ABOUT THIS TASK:
In the entries below, find the line with "- **Flexible loading" and print exactly every line from there up to and including the line with "- **Schema validation**", with no other lines.

===== DATASET ENTRIES

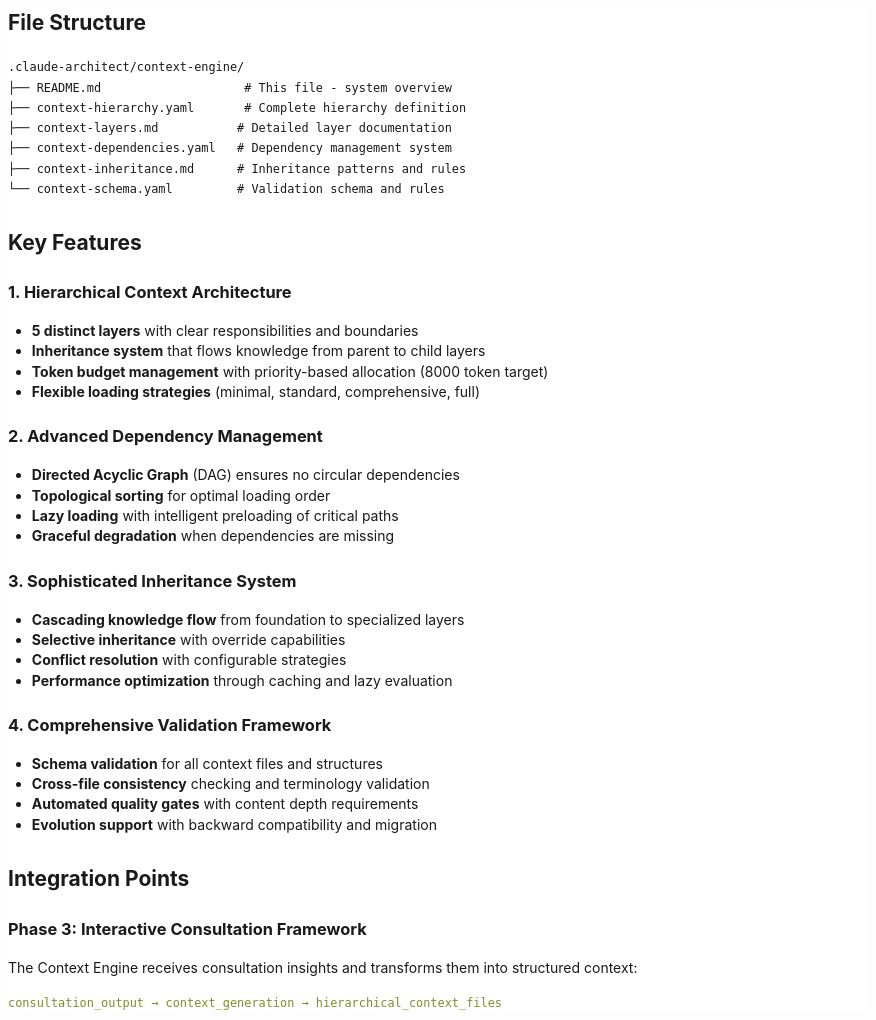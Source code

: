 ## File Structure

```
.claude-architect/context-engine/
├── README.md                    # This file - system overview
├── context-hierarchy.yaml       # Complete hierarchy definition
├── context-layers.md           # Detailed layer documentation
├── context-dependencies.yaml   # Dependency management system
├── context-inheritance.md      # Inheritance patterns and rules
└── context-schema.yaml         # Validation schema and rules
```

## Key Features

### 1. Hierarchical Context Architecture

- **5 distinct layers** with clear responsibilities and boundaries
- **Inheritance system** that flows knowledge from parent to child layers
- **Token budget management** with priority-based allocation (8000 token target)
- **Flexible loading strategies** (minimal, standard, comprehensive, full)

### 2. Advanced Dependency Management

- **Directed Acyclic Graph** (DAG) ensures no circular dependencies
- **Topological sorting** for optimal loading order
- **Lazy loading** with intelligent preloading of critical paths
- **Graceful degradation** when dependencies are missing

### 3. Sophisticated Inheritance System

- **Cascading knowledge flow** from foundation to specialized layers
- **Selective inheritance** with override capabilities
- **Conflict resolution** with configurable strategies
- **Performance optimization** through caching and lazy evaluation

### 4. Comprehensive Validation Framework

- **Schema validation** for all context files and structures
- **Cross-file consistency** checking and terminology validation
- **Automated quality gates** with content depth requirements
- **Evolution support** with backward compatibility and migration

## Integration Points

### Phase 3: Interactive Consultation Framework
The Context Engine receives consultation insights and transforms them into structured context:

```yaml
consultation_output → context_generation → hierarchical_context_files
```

==========

FINISHED TASK:
- **Flexible loading strategies** (minimal, standard, comprehensive, full)

### 2. Advanced Dependency Management

- **Directed Acyclic Graph** (DAG) ensures no circular dependencies
- **Topological sorting** for optimal loading order
- **Lazy loading** with intelligent preloading of critical paths
- **Graceful degradation** when dependencies are missing

### 3. Sophisticated Inheritance System

- **Cascading knowledge flow** from foundation to specialized layers
- **Selective inheritance** with override capabilities
- **Conflict resolution** with configurable strategies
- **Performance optimization** through caching and lazy evaluation

### 4. Comprehensive Validation Framework

- **Schema validation** for all context files and structures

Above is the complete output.